→ TASK MATERIAL:
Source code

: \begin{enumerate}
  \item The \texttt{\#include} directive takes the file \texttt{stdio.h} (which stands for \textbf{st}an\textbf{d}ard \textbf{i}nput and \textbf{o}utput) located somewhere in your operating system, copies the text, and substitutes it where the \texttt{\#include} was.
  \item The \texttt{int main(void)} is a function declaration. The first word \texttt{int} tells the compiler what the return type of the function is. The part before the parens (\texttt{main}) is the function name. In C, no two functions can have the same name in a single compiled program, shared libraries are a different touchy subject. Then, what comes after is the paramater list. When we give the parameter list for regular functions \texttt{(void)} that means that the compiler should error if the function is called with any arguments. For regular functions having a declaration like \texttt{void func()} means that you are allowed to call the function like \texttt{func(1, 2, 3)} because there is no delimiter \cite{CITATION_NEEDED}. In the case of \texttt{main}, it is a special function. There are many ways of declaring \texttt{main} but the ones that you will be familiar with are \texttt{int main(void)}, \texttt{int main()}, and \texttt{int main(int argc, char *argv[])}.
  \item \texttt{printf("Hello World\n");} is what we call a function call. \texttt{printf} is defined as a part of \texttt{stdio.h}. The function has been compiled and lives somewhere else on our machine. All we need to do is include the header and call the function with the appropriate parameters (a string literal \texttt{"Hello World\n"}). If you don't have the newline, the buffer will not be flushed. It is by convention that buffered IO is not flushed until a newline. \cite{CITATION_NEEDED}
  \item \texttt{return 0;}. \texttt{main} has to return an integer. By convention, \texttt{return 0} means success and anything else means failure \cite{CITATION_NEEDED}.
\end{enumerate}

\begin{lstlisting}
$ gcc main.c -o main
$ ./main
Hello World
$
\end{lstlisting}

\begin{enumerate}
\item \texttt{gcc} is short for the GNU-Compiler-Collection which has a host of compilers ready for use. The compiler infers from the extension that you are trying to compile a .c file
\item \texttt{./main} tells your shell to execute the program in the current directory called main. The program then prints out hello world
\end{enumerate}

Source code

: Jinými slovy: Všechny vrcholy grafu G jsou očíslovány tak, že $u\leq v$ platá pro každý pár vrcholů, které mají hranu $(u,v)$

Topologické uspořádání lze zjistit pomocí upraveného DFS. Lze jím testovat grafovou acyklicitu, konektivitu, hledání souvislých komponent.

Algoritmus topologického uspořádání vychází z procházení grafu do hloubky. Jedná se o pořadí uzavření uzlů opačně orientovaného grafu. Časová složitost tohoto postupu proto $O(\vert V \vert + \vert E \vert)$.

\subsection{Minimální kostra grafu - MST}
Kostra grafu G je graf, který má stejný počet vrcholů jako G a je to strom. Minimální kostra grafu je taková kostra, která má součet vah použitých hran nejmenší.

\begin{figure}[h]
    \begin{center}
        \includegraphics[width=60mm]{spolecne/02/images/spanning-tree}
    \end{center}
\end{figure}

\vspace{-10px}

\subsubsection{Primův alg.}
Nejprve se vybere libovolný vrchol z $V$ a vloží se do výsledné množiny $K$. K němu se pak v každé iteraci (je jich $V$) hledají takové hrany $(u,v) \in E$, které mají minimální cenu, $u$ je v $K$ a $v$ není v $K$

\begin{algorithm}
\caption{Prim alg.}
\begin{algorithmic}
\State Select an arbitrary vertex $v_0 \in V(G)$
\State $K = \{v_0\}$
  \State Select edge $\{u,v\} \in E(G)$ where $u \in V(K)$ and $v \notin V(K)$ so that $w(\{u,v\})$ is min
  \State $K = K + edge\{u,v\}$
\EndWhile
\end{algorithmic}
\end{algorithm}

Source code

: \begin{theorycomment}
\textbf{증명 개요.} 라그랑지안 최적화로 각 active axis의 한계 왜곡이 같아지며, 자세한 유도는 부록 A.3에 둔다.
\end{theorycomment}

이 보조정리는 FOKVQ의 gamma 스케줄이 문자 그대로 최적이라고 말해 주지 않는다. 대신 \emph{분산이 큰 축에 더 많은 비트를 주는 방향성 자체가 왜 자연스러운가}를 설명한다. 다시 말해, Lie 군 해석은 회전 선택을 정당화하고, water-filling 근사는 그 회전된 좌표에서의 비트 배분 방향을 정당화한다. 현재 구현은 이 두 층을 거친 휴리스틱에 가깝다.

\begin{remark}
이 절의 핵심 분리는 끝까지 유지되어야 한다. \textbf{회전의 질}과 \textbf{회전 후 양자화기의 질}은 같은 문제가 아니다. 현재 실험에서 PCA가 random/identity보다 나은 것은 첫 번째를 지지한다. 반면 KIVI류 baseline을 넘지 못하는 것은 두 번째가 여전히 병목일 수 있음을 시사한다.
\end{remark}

→ PROBLEM TO WORK ON: Go through the material and select each line with the string "file" in it.

→ RESPONSE BOX:
  \item The \texttt{\#include} directive takes the file \texttt{stdio.h} (which stands for \textbf{st}an\textbf{d}ard \textbf{i}nput and \textbf{o}utput) located somewhere in your operating system, copies the text, and substitutes it where the \texttt{\#include} was.
\item \texttt{gcc} is short for the GNU-Compiler-Collection which has a host of compilers ready for use. The compiler infers from the extension that you are trying to compile a .c file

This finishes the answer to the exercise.